Shaggy Dog Story/Quotes

Everything About Fiction You Never Wanted to Know.


Look again at that dot. That's here. That's home. That's us. On it everyone you love, everyone you know, everyone you ever heard of, every human being who ever was, lived out their lives. The aggregate of our joy and suffering, thousands of confident religions, ideologies, and economic doctrines, every hunter and forager, every hero and coward, every creator and destroyer of civilization, every king and peasant, every young couple in love, every mother and father, hopeful child, inventor and explorer, every teacher of morals, every corrupt politician, every "superstar," every "supreme leader," every saint and sinner in the history of our species lived there—on a mote of dust suspended in a sunbeam.
The Earth is a very small stage in a vast cosmic arena. Think of the rivers of blood spilled by all those generals and emperors so that, in glory and triumph, they could become the momentary masters of a fraction of a dot. Think of the endless cruelties visited by the inhabitants of one corner of this pixel on the scarcely distinguishable inhabitants of some other corner, how frequent their misunderstandings, how eager they are to kill one another, how fervent their hatreds.
Our posturings, our imagined self-importance, the delusion that we have some privileged position in the Universe, are challenged by this point of pale light. Our planet is a lonely speck in the great enveloping cosmic dark.

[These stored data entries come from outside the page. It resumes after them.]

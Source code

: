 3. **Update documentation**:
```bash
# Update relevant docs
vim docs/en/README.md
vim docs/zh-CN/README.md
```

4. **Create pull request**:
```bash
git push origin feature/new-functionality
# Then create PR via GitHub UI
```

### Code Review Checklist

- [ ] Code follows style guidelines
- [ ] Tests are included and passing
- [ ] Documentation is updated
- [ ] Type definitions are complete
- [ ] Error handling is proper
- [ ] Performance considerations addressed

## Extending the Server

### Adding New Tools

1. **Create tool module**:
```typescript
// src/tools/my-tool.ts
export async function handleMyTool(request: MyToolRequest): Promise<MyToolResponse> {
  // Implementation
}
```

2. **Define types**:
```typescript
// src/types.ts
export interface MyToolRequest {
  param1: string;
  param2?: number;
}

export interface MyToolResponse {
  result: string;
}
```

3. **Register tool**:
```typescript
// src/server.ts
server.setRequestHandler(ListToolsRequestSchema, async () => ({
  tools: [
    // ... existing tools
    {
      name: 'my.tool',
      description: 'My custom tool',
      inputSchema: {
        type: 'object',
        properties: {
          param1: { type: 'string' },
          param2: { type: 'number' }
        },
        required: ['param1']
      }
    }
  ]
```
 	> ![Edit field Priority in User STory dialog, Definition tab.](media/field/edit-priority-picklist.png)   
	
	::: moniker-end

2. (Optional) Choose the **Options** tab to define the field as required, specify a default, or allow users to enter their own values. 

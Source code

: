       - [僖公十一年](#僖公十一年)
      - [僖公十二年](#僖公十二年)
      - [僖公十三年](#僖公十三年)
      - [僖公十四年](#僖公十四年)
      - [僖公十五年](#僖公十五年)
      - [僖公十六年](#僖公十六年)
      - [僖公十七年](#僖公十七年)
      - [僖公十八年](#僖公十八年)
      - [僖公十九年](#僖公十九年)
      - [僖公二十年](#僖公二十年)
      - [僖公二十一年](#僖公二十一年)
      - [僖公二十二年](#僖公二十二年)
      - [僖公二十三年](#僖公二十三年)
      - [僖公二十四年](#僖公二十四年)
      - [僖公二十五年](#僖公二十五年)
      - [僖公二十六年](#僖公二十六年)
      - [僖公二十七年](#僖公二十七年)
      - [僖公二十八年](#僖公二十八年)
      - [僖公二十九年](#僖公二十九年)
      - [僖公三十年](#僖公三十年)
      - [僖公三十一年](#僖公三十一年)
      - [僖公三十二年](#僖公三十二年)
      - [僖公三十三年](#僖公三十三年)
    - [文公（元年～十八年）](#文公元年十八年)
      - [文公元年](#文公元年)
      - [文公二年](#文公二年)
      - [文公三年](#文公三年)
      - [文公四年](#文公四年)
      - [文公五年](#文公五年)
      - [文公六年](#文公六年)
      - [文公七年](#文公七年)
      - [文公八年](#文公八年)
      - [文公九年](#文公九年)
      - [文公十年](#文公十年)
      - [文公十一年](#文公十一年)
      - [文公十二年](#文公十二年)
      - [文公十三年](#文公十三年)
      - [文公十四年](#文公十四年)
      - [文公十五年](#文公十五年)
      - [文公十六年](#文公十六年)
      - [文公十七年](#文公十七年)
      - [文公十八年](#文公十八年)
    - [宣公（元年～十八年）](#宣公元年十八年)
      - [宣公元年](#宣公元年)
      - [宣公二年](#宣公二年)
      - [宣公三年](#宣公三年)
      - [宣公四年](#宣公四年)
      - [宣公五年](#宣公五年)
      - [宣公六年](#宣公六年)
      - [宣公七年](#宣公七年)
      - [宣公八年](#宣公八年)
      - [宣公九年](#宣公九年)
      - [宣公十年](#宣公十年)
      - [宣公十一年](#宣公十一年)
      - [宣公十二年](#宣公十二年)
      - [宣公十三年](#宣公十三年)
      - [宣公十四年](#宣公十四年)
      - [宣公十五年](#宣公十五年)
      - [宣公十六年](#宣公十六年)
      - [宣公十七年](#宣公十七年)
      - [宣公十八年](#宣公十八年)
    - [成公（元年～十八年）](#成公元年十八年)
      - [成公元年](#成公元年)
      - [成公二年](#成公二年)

In our obscurity, in all this vastness, there is no hint that help will come from elsewhere to save us from ourselves.

Carl Sagan

CIA Superior: What did we learn, Palmer?
Palmer: I don't know, sir.
CIA Superior: I don't fuckin' know either. I guess we learned not to do it again.
Palmer: Yes, sir.
CIA Superior: I'm fucked if I know what we did.

It is the duty of every writer to put the reader through the wringer, and this often involves picking a character in an invidious situation and then making his/her life WAY worse.
In a normal story, then the character starts fighting back and finds his way out of the bind, taking the reader alone, which leaves the reader feeling released and powerful and maybe even able to tackle his problems.
The issue with “critiquing society” is that it’s not that type of story. Rather you start with the oppressed and end with the oppressed, and along the way you show how mean and evil society is.